Exercise instructions:
Beneath this task are records; tally the lines in them that contain "welfare" and report only the number.

[[ Provided material open ]]

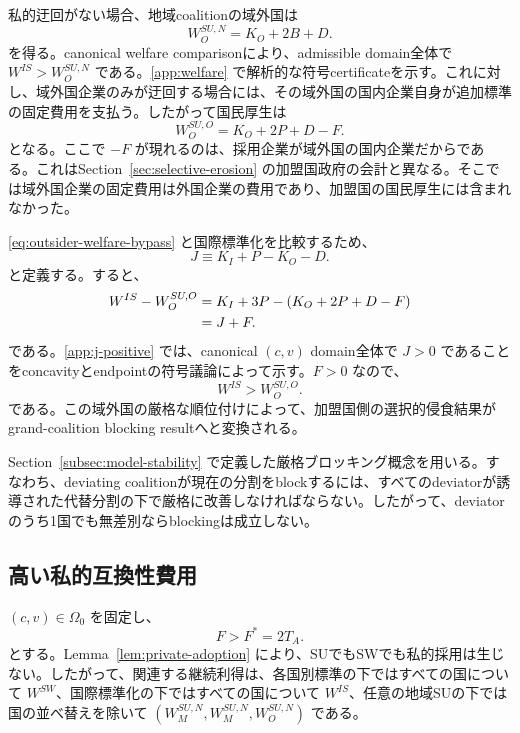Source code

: 私的迂回がない場合、地域coalitionの域外国は
\begin{equation}
    W_O^{SU,N}=K_O+2B+D.
    \label{eq:outsider-welfare-no-bypass}
\end{equation}
を得る。canonical welfare comparisonにより、admissible domain全体で $W^{IS}>W_O^{SU,N}$ である。\ref{app:welfare} で解析的な符号certificateを示す。これに対し、域外国企業のみが迂回する場合には、その域外国の国内企業自身が追加標準の固定費用を支払う。したがって国民厚生は
\begin{equation}
    W_O^{SU,O}=K_O+2P+D-F.
    \label{eq:outsider-welfare-bypass}
\end{equation}
となる。ここで $-F$ が現れるのは、採用企業が域外国の国内企業だからである。これはSection~\ref{sec:selective-erosion} の加盟国政府の会計と異なる。そこでは域外国企業の固定費用は外国企業の費用であり、加盟国の国民厚生には含まれなかった。

\eqref{eq:outsider-welfare-bypass} と国際標準化を比較するため、
\begin{equation}
    J\equiv K_I+P-K_O-D.
    \label{eq:j-definition}
\end{equation}
と定義する。すると、
\begin{align}
    W^{IS}-W_O^{SU,O}
    &=K_I+3P-\left(K_O+2P+D-F\right)\notag\\
    &=J+F.
    \label{eq:outsider-is-gap}
\end{align}
である。\ref{app:j-positive} では、canonical $(c,v)$ domain全体で $J>0$ であることをconcavityとendpointの符号議論によって示す。$F>0$ なので、
\begin{equation}
    \boxed{W^{IS}>W_O^{SU,O}.}
    \label{eq:outsider-prefers-is-after-bypass}
\end{equation}
である。この域外国の厳格な順位付けによって、加盟国側の選択的侵食結果がgrand-coalition blocking resultへと変換される。

Section~\ref{subsec:model-stability} で定義した厳格ブロッキング概念を用いる。すなわち、deviating coalitionが現在の分割をblockするには、すべてのdeviatorが誘導された代替分割の下で厳格に改善しなければならない。したがって、deviatorのうち1国でも無差別ならblockingは成立しない。

\subsection{高い私的互換性費用}
\label{subsec:high-f-stability}

$(c,v)\in\Omega_0$ を固定し、
\begin{equation}
    F>F^\ast=2T_A.
    \label{eq:high-f-region-stability}
\end{equation}
とする。Lemma~\ref{lem:private-adoption} により、SUでもSWでも私的採用は生じない。したがって、関連する継続利得は、各国別標準の下ではすべての国について $W^{SW}$、国際標準化の下ではすべての国について $W^{IS}$、任意の地域SUの下では国の並べ替えを除いて $(W_M^{SU,N},W_M^{SU,N},W_O^{SU,N})$ である。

[[ Provided material closed ]]

Solution to the problem:
4